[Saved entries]
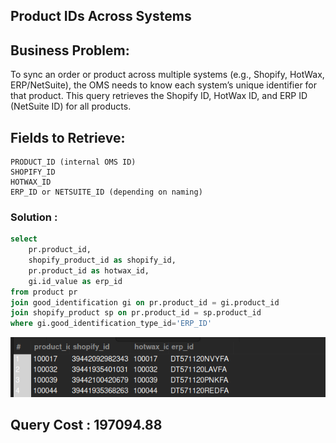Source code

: ## Product IDs Across Systems

## Business Problem:
To sync an order or product across multiple systems (e.g., Shopify, HotWax, ERP/NetSuite), the OMS needs to know each system’s unique identifier for that product. This query retrieves the Shopify ID, HotWax ID, and ERP ID (NetSuite ID) for all products.

## Fields to Retrieve:

```
PRODUCT_ID (internal OMS ID)
SHOPIFY_ID
HOTWAX_ID
ERP_ID or NETSUITE_ID (depending on naming)
```

### Solution :

```sql
select
	pr.product_id,
	shopify_product_id as shopify_id,
	pr.product_id as hotwax_id,
	gi.id_value as erp_id
from product pr
join good_identification gi on pr.product_id = gi.product_id
join shopify_product sp on pr.product_id = sp.product_id
where gi.good_identification_type_id='ERP_ID'
```

![alt text](image.png)

## Query Cost : 197094.88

WHAT THE TASK ASKS:
The entries above are to be restated verbatim, with no pictures carried over.

SOLUTION FOR THIS PROBLEM:
Source code

: ## Product IDs Across Systems

## Business Problem:
To sync an order or product across multiple systems (e.g., Shopify, HotWax, ERP/NetSuite), the OMS needs to know each system’s unique identifier for that product. This query retrieves the Shopify ID, HotWax ID, and ERP ID (NetSuite ID) for all products.

## Fields to Retrieve:

```
PRODUCT_ID (internal OMS ID)
SHOPIFY_ID
HOTWAX_ID
ERP_ID or NETSUITE_ID (depending on naming)
```

### Solution :

```sql
select
	pr.product_id,
	shopify_product_id as shopify_id,
	pr.product_id as hotwax_id,
	gi.id_value as erp_id
from product pr
join good_identification gi on pr.product_id = gi.product_id
join shopify_product sp on pr.product_id = sp.product_id
where gi.good_identification_type_id='ERP_ID'
```

![alt text](image.png)

## Query Cost : 197094.88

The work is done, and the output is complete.